Hacker News new | ask | show | jobs
by k4st 1330 days ago
At Trail of Bits, we are creating a new compiler front/middle end for Clang called VAST [1]. It consumes Clang ASTs and creates a high-level, information-rich MLIR dialect. Then, we progressively lower it through various other dialects, eventually down to the LLVM dialect in MLIR, which can be translated directly to LLVM IR.

Our goals with this pipeline are to enable static analyses that can choose the right abstraction level(s) for their goals, and using provenance, cross abstraction levels to relate results back to source code.

Neither Clang ASTs nor LLVM IR alone meet our needs for static analysis. Clang ASTs are too verbose and lack explicit representations for implicit behaviours in C++. LLVM IR isn't really "one IR," it's a two IRs (LLVM proper, and metadata), where LLVM proper is an unspecified family of dialects (-O0, -O1, -O2, -O3, then all the arch-specific stuff). LLVM IR also isn't easy to relate to source, even in the presence of maximal debug information. The Clang codegen process does ABI-specific lowering takes high-level types/values and transforms them to be more amenable to storing in target-cpu locations (e.g. registers). This actively works against relating information across levels; something that we want to solve with intermediate MLIR dialects.

Beyond our static analysis goals, I think an MLIR-based setup will be a key enabler of library-aware compiler optimizations. Right now, library-aware optimizations are challenging because Clang ASTs are hard to mutate, and by the time things are in LLVM IR, the abstraction boundaries provided by libraries are broken down by optimizations (e.g. inlining, specialization, folding), forcing optimization passes to reckon with the mechanics of how libraries are implemented.

We're very excited about MLIR, and we're pushing full steam ahead with VAST. MLIR is a technology that we can use to fix a lot of issues in Clang/LLVM that hinder really good static analysis.

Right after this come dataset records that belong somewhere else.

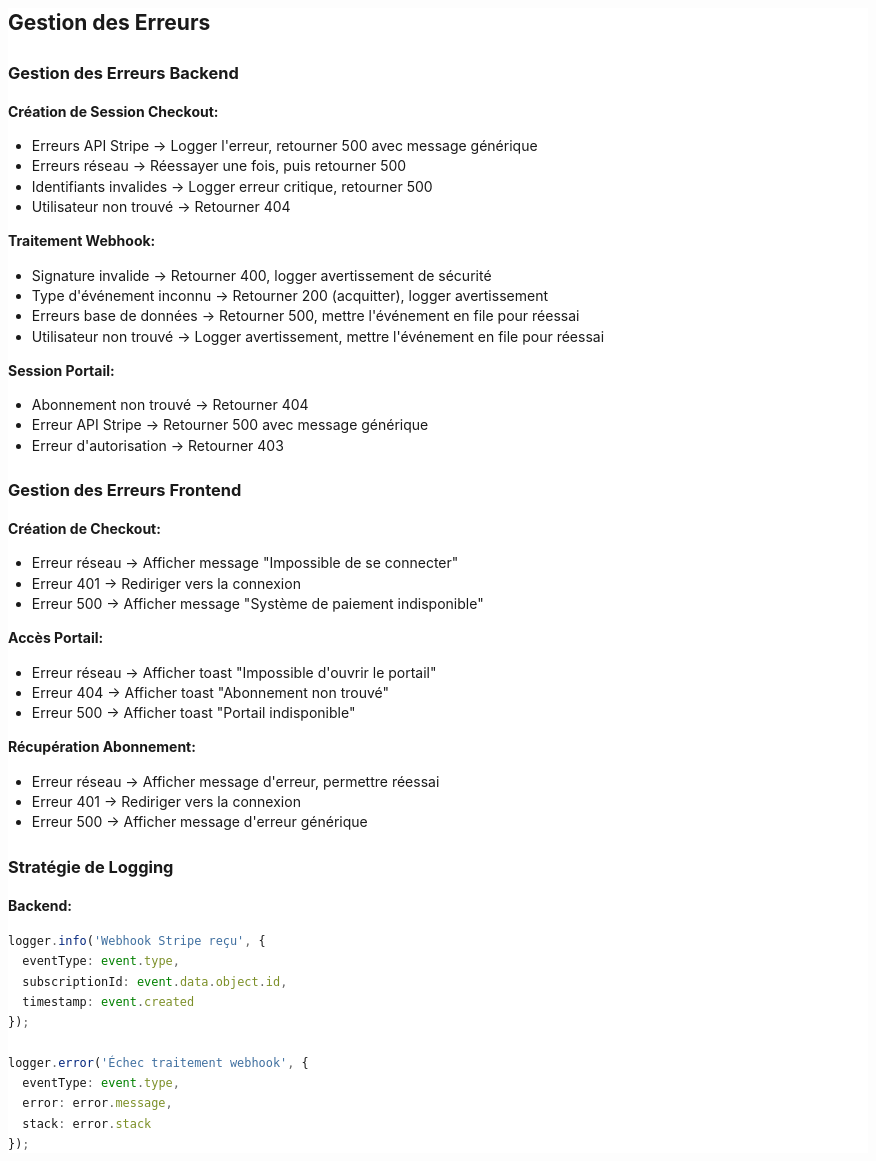 ## Gestion des Erreurs

### Gestion des Erreurs Backend

**Création de Session Checkout:**
- Erreurs API Stripe → Logger l'erreur, retourner 500 avec message générique
- Erreurs réseau → Réessayer une fois, puis retourner 500
- Identifiants invalides → Logger erreur critique, retourner 500
- Utilisateur non trouvé → Retourner 404

**Traitement Webhook:**
- Signature invalide → Retourner 400, logger avertissement de sécurité
- Type d'événement inconnu → Retourner 200 (acquitter), logger avertissement
- Erreurs base de données → Retourner 500, mettre l'événement en file pour réessai
- Utilisateur non trouvé → Logger avertissement, mettre l'événement en file pour réessai

**Session Portail:**
- Abonnement non trouvé → Retourner 404
- Erreur API Stripe → Retourner 500 avec message générique
- Erreur d'autorisation → Retourner 403

### Gestion des Erreurs Frontend

**Création de Checkout:**
- Erreur réseau → Afficher message "Impossible de se connecter"
- Erreur 401 → Rediriger vers la connexion
- Erreur 500 → Afficher message "Système de paiement indisponible"

**Accès Portail:**
- Erreur réseau → Afficher toast "Impossible d'ouvrir le portail"
- Erreur 404 → Afficher toast "Abonnement non trouvé"
- Erreur 500 → Afficher toast "Portail indisponible"

**Récupération Abonnement:**
- Erreur réseau → Afficher message d'erreur, permettre réessai
- Erreur 401 → Rediriger vers la connexion
- Erreur 500 → Afficher message d'erreur générique

### Stratégie de Logging

**Backend:**
```typescript
logger.info('Webhook Stripe reçu', {
  eventType: event.type,
  subscriptionId: event.data.object.id,
  timestamp: event.created
});

logger.error('Échec traitement webhook', {
  eventType: event.type,
  error: error.message,
  stack: error.stack
});
```
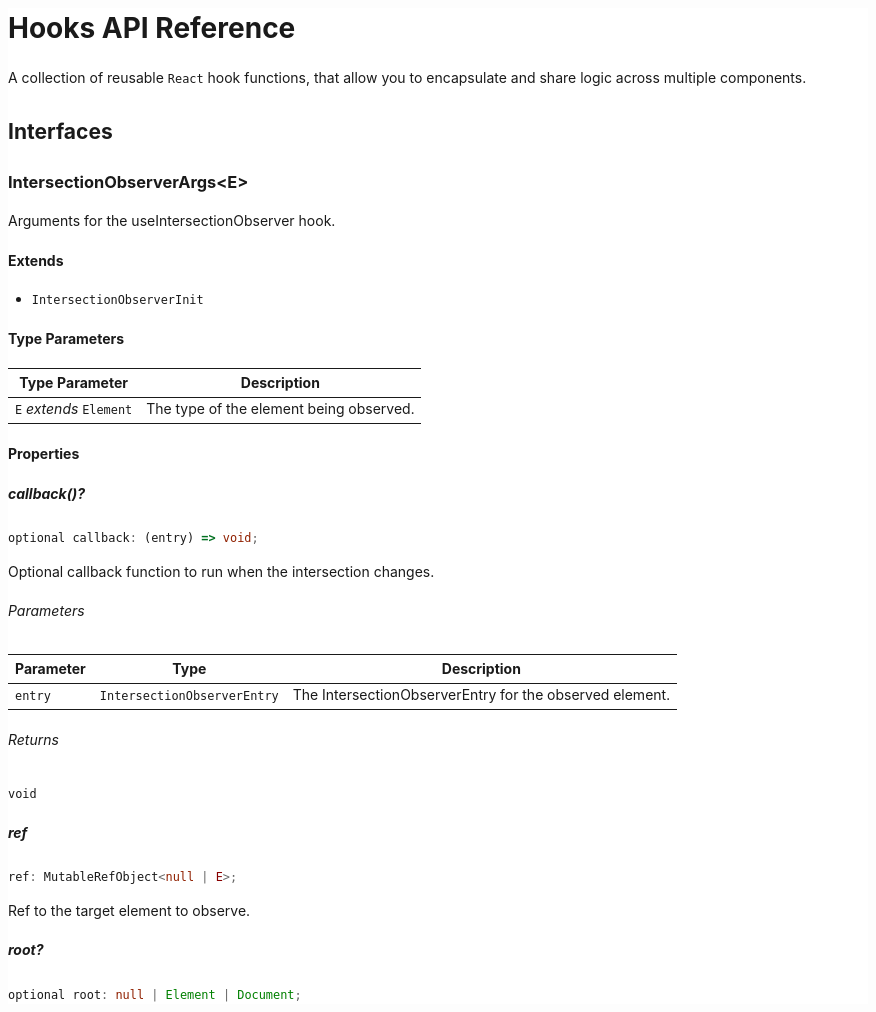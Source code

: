 # Hooks API Reference

A collection of reusable `React` hook functions,
that allow you to encapsulate and share logic across multiple components.

## Interfaces

### IntersectionObserverArgs\<E\>

Arguments for the useIntersectionObserver hook.

#### Extends

- `IntersectionObserverInit`

#### Type Parameters

| Type Parameter | Description |
| ------ | ------ |
| `E` *extends* `Element` | The type of the element being observed. |

#### Properties

##### callback()?

```ts
optional callback: (entry) => void;
```

Optional callback function to run when the intersection changes.

###### Parameters

| Parameter | Type | Description |
| ------ | ------ | ------ |
| `entry` | `IntersectionObserverEntry` | The IntersectionObserverEntry for the observed element. |

###### Returns

`void`

##### ref

```ts
ref: MutableRefObject<null | E>;
```

Ref to the target element to observe.

##### root?

```ts
optional root: null | Element | Document;
```
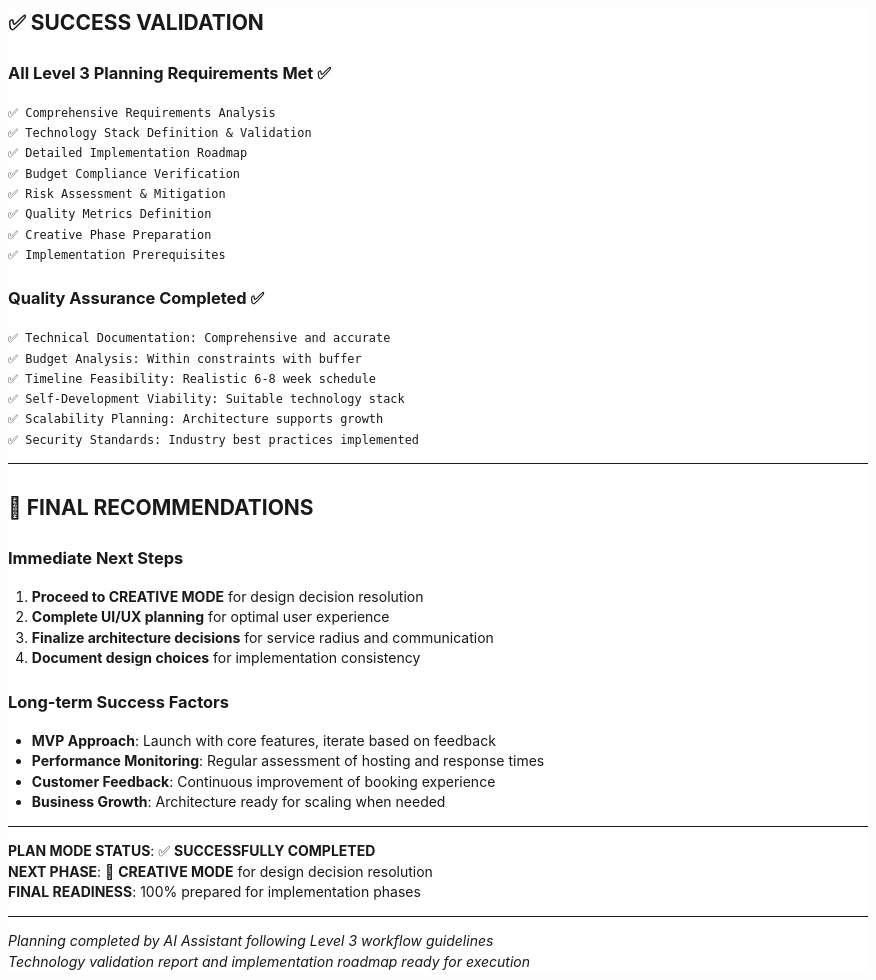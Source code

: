
## ✅ SUCCESS VALIDATION

### All Level 3 Planning Requirements Met ✅
```
✅ Comprehensive Requirements Analysis
✅ Technology Stack Definition & Validation
✅ Detailed Implementation Roadmap
✅ Budget Compliance Verification
✅ Risk Assessment & Mitigation
✅ Quality Metrics Definition
✅ Creative Phase Preparation
✅ Implementation Prerequisites
```

### Quality Assurance Completed ✅
```
✅ Technical Documentation: Comprehensive and accurate
✅ Budget Analysis: Within constraints with buffer
✅ Timeline Feasibility: Realistic 6-8 week schedule
✅ Self-Development Viability: Suitable technology stack
✅ Scalability Planning: Architecture supports growth
✅ Security Standards: Industry best practices implemented
```

---

## 🎯 FINAL RECOMMENDATIONS

### Immediate Next Steps
1. **Proceed to CREATIVE MODE** for design decision resolution
2. **Complete UI/UX planning** for optimal user experience
3. **Finalize architecture decisions** for service radius and communication
4. **Document design choices** for implementation consistency

### Long-term Success Factors
- **MVP Approach**: Launch with core features, iterate based on feedback
- **Performance Monitoring**: Regular assessment of hosting and response times
- **Customer Feedback**: Continuous improvement of booking experience
- **Business Growth**: Architecture ready for scaling when needed

---

**PLAN MODE STATUS**: ✅ **SUCCESSFULLY COMPLETED**  
**NEXT PHASE**: 🎨 **CREATIVE MODE** for design decision resolution  
**FINAL READINESS**: 100% prepared for implementation phases  

---

*Planning completed by AI Assistant following Level 3 workflow guidelines*  
*Technology validation report and implementation roadmap ready for execution*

[1] https://github.com/trailofbits/vast

3 comments

How is this different from Facebook's CIR?

https://www.phoronix.com/news/Meta-Developing-Clang-IR-CIR

I'm also curious, especially they seem to be gearing towards analysis as well.

https://github.com/llvm/clangir/blob/main/clang/lib/CIR/Dial...

These are great questions! We think our approaches are complimentary. We think that CIR, or ClangIR, can be a codegen target from a combination of our high-level IR and our medium-level IR dialects.

Our understanding of ClangIR is that it has side-stepped the problem of trying to relate/map high-level values/types to low-level values/types -- a process which the Clang codegen brings about when generating LLVM IR. We care about explicitly representing this mapping so that there is data flow from a low-level (e.g. LLVM) representation all the way back up to a high-level. There's a lot of value and implied semantics in high-level representations that is lost to Clang's codegen, and thus to the Clang IR codegen. The distinction between `time_t` and `int` is an example of this. We would like to be able to see an `i32` in LLVM and follow it back to a `time_t` in our high-level dialect. This is not a problem that ClangIR sets out to solve. Thus, ClangIR is too low level to achieve some of our goals, but it is also at the right level to achieve some of our other goals.

> LLVM dialect in MLIR, which can be translated directly to MLIR

Should be:

LLVM dialect in MLIR, which can be translated directly to LLVM IR

Otherwise, great project! We're also using MLIR internally and it's been awesome, game-changing even when considering how much can be accomplished with a reasonable amount of effort.

Typo fixed! Thanks :-)

I think the next big problems for MLIR to address are things like: metadata/location maintenance when integrating with third-party dialects and transformations. With LLVM optimizations, getting the optimization right has always seemed like the top priority, and then maybe getting metadata propagation working came a distant second.

I think the opportunity with MLIR is that metadata/location info can be the old nodes or other dialects. In our work, we want a tower/progression of IRs, and we want them simultaneously in memory, all living together. You could think of the debug metadata for a lower level dialect being the higher level dialect. This is why I sometimes think about LLVM IR as really being two IRs: LLVM "code" and metadata nodes. Metadata nodes in LLVM IR can represent arbitrary structures, but lack concrete checks/balances. MLIR fixes this by unifying the representations, bringing in structure while retaining flexibility.

Is reusing tool names in the same sub-field of Computer Science becoming a thing? VAST was a Fortran preprocessor.
Good timing: just got an invite to attend VAST's breakfast discussion at the SC (supercomputing) conference.

HN: two net downvotes for asking a question.